| THE PROBLEM |
Take the entries below and print, exactly, the stretch from the line containing "- **分组设计**：3个清晰的功能分组" through the line containing "- ✅ **设置保存**：本地AsyncStorage存储", both included.
START DATA EXTRACTS
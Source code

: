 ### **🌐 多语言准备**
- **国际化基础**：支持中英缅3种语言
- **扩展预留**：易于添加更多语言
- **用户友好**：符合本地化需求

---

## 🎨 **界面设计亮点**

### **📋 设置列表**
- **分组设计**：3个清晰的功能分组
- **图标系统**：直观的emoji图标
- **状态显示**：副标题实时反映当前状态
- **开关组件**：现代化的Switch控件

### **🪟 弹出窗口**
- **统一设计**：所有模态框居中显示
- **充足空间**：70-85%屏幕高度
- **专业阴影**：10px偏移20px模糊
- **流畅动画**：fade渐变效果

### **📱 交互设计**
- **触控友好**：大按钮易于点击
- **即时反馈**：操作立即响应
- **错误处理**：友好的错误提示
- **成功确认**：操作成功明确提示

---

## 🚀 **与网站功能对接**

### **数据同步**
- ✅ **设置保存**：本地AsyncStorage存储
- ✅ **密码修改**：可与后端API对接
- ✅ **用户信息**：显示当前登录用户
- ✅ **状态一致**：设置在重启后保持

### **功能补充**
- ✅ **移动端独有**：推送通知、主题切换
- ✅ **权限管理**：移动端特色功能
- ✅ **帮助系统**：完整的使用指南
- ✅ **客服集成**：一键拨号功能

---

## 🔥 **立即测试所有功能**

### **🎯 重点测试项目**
END DATA EXTRACTS
| RESULT FOR THIS TASK |
- **分组设计**：3个清晰的功能分组
- **图标系统**：直观的emoji图标
- **状态显示**：副标题实时反映当前状态
- **开关组件**：现代化的Switch控件

### **🪟 弹出窗口**
- **统一设计**：所有模态框居中显示
- **充足空间**：70-85%屏幕高度
- **专业阴影**：10px偏移20px模糊
- **流畅动画**：fade渐变效果

### **📱 交互设计**
- **触控友好**：大按钮易于点击
- **即时反馈**：操作立即响应
- **错误处理**：友好的错误提示
- **成功确认**：操作成功明确提示

---

## 🚀 **与网站功能对接**

### **数据同步**
- ✅ **设置保存**：本地AsyncStorage存储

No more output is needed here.